6 Comments

  • Taking certain routes to avoid surveillance cameras is just the gateway crime.

    The doubleplusungood crimethinkers who get away with it soon turn to driving within the speed limit to avoid traffic tickets.

    Then they escalate to filing tax returns correctly to avoid audits.

    After that, the sky’s the limit. Some have even been known to not rob banks to avoid prosecution for bank robbery.

  • That’s right out of “Idiocracy” when Not Sure was captured and bar coded so the cameras could track him.

  • Isn’t it against the law (in most areas) to avoid traffic lights by cutting through businesses like corner gas stations?

    • Yeah, but the point of those laws isn’t to make you go through the light, it’s to protect those businesses from bearing the burden of all that traffic. It’s not illegal to take a side street to avoid the lights.

  • What if it was a crime to have an old empty beer can on the back seat floor of your car, or a burned out light on your rear license plate ? How about possessing simple handyman tools that resembled lock-picking tools?
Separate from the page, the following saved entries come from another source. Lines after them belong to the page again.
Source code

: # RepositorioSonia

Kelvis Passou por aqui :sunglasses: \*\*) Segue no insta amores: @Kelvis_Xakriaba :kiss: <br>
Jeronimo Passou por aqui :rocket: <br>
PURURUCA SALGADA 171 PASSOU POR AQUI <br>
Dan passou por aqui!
We’re all criminals eventually in common, innocent behavior. Criminal law is loaded with this stuff.

    The government often criminalizes inherently innocent behavior … because it finds it more difficult to catch & prosecute criminals who commit the primary offense that is really being targeted.

    This practice is outrageously corrupt and tyrannical. The government and legal profession do not care, but eagerly endorse and pursue this practice.

    By inventing secondary & tertiary “crimes” for behavior sometimes associated with ‘primary’ crimes — the government is able to cast a very wide net over the population… prosecuting many non-criminals in order to punish a few primary criminals.

    Bank withdrawal “structuring” is a tertiary ‘crime’ that is objectively no crime at all. It exists in hopes of catching those engaged in the secondary crime of money-laundering… that is also objectively a non-crime. It exists in hopes of catching drug-dealers (also a non-crime under the U.S. and state Constitutions.
    Quite a spider web of faulty logic and injustice.

    • In an age of breathalyzers I don’t see the point of the open container law – you can easily determine if the driver has been drinking (the open container would provide probable cause for a breathalyzer, assuming they even need probable cause considering the “implied consent” laws), and who cares if the passengers were drinking? There’s no law against drunk riding.

      The structuring law is similar – in the era of computerized banking, it’s trivial to make a report of everyone who withdrew $10,000 in a particular time period of your choosing, instead of a particular transaction. You’re making people criminals for no reason. It’s not just a secondary crime; it’s a secondary crime which no longer has its purpose.